In decompiled output, this appears as:
Class cls = Class.forName(ooo.o(new byte[]{...}));
Method m = cls.getDeclaredMethod(oo.o(new byte[]{...}), paramTypes);
m.invoke(instance, args);
Hooking the string decryption methods captures these reflection targets alongside other decrypted strings, revealing the hidden class and method references in one pass.
Unpacking Methodology¶
Frida-Based String Decryption¶
Hook the string decryption methods to log all decrypted strings:
Java.perform(function() {
Java.enumerateLoadedClasses({
onMatch: function(className) {
if (className.match(/^[o]+$/)) {
try {
var cls = Java.use(className);
var methods = cls.class.getDeclaredMethods();
methods.forEach(function(method) {
if (method.getReturnType().getName() === "java.lang.String") {
var methodName = method.getName();
cls[methodName].overload("[B").implementation = function(arr) {
var result = this[methodName](arr);
console.log(className + "." + methodName + " -> " + result);
return result;
};
}
});
} catch(e) {}
}
},
onComplete: function() {}
});
});
DEX Dumping¶
For class-encrypted builds, dump the decrypted DEX from memory after the class loader has processed it. See Dynamic Analysis for DEX dumping techniques.

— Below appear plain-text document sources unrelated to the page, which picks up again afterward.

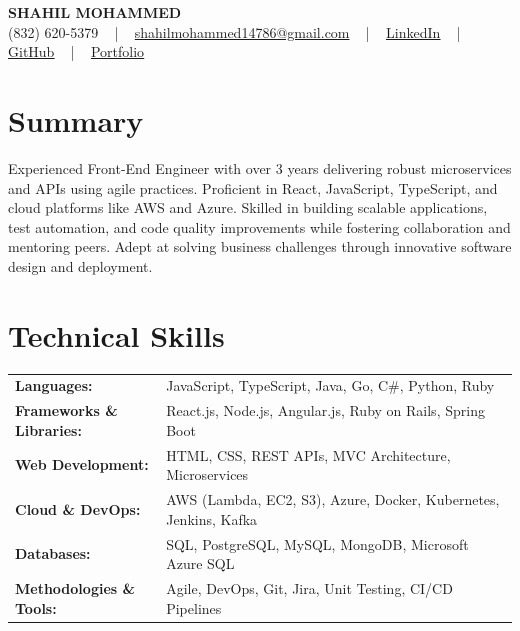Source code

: \documentclass[letterpaper,11pt]{article}
\begin{document}
\begin{center}
    {\fontsize{14pt}{12pt}\selectfont \textbf{\MakeUppercase{Shahil Mohammed}}}\\ \vspace{2pt}
    \fontsize{10pt}{12pt}\selectfont (832) 620-5379 ~ | ~ \href{mailto:shahilmohammed14786@gmail.com}{shahilmohammed14786@gmail.com} ~ | ~  
    \href{https://www.linkedin.com/in/shahil-mohammed-9652931a1/}{\color{blue}\underline{LinkedIn}}  ~ | ~ 
    \href{https://github.com/freakbeast14}{\color{blue}\underline{GitHub}} ~ | ~ 
    \href{https://shahil-mohammed.netlify.app/}{\color{blue}\underline{Portfolio}}
    \vspace{-8pt}
\end{center}

\section{Summary}
\fontsize{9pt}{10pt}\selectfont
Experienced Front-End Engineer with over 3 years delivering robust microservices and APIs using agile practices. Proficient in React, JavaScript, TypeScript, and cloud platforms like AWS and Azure. Skilled in building scalable applications, test automation, and code quality improvements while fostering collaboration and mentoring peers. Adept at solving business challenges through innovative software design and deployment.
 \vspace{-5pt}
 
\section{Technical Skills}
        \vspace{-14pt}
        \begin{table}[h]
            \fontsize{9pt}{10pt}\selectfont
            \begin{tabular}{p{0.3\linewidth} p{0.7\linewidth}}
                \textbf{Languages:} & JavaScript, TypeScript, Java, Go, C\#, Python, Ruby \\
                \textbf{Frameworks \& Libraries:} & React.js, Node.js, Angular.js, Ruby on Rails, Spring Boot \\
                \textbf{Web Development:} & HTML, CSS, REST APIs, MVC Architecture, Microservices \\
                \textbf{Cloud \& DevOps:} & AWS (Lambda, EC2, S3), Azure, Docker, Kubernetes, Jenkins, Kafka \\
                \textbf{Databases:} & SQL, PostgreSQL, MySQL, MongoDB, Microsoft Azure SQL \\
                \textbf{Methodologies \& Tools:} & Agile, DevOps, Git, Jira, Unit Testing, CI/CD Pipelines \\
            \end{tabular}
        \end{table}
 \vspace{-15pt}
 
\end{document}

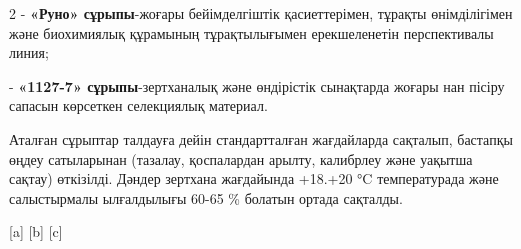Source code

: \begin{multicols}{2}
- {\bfseries «Руно» сұрыпы}-жоғары бейімделгіштік қасиеттерімен, тұрақты
өнімділігімен және биохимиялық құрамының тұрақтылығымен ерекшеленетін
перспективалы линия;

- {\bfseries «1127-7» сұрыпы}-зертханалық және өндірістік сынақтарда жоғары
нан пісіру сапасын көрсеткен селекциялық материал.

Аталған сұрыптар талдауға дейін стандартталған жағдайларда сақталып,
бастапқы өңдеу сатыларынан (тазалау, қоспалардан арылту, калибрлеу және
уақытша сақтау) өткізілді. Дәндер зертхана жағдайында +18.+20 °C
температурада және салыстырмалы ылғалдылығы 60-65 \% болатын ортада
сақталды.
\end{multicols}

\begin{figs}
[a]
[b]
[c]
\end{figs}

Class Loader Hook for Encrypted Classes¶
When DexGuard uses class encryption, the encrypted payload is decrypted and loaded through a custom ClassLoader. Hooking ClassLoader.loadClass and DexFile operations captures classes as they are decrypted:
Java.perform(function() {
var ClassLoader = Java.use("java.lang.ClassLoader");
ClassLoader.loadClass.overload("java.lang.String", "boolean").implementation = function(name, resolve) {
var result = this.loadClass(name, resolve);
console.log("loadClass: " + name);
return result;
};
var DexFile = Java.use("dalvik.system.DexFile");
DexFile.loadDex.overload("java.lang.String", "java.lang.String", "int").implementation = function(src, out, flags) {
console.log("DexFile.loadDex src=" + src + " out=" + out);
return this.loadDex(src, out, flags);
};
});
This reveals the sequence of dynamically loaded classes and the file paths where decrypted DEX files are temporarily written before loading.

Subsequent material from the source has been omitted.